Поэтому любая энергия, как здесь полагают, — это проявление на том или ином уровне все той же вибрации. Любой предмет — это резонатор, вибрирующий в ультразвуковом и даже сверхультразвуковом диапазоне. Ухватить эту вибрацию, приблизить ее к людям, сделать доступной при помощи звука, внятного обычному человеческому слуху, и при помощи мысли, понятной человеческому разуму, — вот истинная цель истинной поэзии, по мнению Ауро-биндо Гхоша. Классическим примером такой поэзии он считал Веды.
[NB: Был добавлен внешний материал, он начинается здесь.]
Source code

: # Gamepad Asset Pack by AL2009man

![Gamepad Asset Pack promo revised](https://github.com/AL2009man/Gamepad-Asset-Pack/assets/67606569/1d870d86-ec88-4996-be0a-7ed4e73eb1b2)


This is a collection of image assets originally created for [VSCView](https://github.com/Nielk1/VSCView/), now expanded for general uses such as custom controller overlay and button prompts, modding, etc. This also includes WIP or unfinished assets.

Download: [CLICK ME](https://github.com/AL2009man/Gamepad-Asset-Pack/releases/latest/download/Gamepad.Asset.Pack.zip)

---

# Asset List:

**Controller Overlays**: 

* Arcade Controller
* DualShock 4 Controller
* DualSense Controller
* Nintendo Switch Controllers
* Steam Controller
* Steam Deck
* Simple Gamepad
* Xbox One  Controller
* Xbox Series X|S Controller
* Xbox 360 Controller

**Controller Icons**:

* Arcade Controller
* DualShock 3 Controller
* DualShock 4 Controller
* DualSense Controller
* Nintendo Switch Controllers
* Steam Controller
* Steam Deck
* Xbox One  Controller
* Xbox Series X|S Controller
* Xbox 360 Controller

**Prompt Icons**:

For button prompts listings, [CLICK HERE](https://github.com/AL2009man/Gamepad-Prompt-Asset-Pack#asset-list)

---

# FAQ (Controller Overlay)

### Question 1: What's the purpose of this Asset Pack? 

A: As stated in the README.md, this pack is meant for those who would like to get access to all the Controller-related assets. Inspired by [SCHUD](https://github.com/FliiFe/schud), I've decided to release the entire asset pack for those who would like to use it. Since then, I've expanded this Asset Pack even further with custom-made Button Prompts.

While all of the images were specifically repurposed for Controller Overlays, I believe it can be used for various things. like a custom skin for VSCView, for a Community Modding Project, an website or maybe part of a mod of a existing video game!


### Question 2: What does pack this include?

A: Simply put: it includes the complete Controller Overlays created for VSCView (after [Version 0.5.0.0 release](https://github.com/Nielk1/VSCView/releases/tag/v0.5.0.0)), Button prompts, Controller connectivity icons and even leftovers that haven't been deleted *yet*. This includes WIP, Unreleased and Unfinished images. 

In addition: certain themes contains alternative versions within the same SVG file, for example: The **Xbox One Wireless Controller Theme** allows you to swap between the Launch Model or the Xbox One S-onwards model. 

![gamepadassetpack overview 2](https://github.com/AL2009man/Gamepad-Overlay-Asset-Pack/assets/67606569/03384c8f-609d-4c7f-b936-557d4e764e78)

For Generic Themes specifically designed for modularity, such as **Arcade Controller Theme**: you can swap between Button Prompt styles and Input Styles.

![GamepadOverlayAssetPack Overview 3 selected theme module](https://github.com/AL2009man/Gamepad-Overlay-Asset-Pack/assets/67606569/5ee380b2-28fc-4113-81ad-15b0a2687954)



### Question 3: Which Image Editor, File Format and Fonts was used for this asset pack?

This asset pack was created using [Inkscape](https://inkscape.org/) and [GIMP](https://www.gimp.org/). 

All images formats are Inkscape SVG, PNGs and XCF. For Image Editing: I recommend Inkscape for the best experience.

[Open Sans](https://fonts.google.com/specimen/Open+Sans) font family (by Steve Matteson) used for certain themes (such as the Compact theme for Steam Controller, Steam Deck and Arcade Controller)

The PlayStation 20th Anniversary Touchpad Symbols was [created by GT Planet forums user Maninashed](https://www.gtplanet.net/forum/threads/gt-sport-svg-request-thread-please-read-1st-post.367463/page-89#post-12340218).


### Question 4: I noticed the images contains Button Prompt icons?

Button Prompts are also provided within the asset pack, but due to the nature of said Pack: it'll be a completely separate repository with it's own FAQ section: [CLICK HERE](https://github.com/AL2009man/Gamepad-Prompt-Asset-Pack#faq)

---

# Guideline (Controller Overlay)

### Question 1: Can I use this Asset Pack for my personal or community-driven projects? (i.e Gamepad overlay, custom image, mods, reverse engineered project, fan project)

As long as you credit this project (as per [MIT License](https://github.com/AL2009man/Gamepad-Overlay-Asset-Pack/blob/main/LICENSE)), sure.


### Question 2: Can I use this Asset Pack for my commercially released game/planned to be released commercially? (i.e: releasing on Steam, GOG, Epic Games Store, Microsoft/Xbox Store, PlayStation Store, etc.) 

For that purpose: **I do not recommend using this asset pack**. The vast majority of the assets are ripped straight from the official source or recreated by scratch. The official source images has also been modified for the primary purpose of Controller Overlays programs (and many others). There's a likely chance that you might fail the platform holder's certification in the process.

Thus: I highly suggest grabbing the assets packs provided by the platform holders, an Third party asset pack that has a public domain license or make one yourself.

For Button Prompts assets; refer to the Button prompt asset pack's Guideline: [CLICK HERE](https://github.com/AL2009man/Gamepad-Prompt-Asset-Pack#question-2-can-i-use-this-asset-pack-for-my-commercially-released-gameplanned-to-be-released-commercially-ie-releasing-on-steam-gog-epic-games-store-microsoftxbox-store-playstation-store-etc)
Обо всем этом Ауробиндо Гхош рассуждал не отстранение, не как теоретик, а как практик. Дело в том, что за свою жизнь он написал немало стихов. Он является, например, автором эпической поэмы «Савитри», содержащей 24 000 строф.
Суть его возвышенно-романтической концепции состоит в том, что поэзия — это действие, потому что, воплощая в себе сокровенные вибрации окружающего мира, она буравит и делает отверстия в чересчур уж забаррикадированном человеческом сознании. А в эти отверстия как бы устремляется волна света, которая будит в человеке не только его чувства и мысли, но и его интуицию, его глубинные внутренние потенции.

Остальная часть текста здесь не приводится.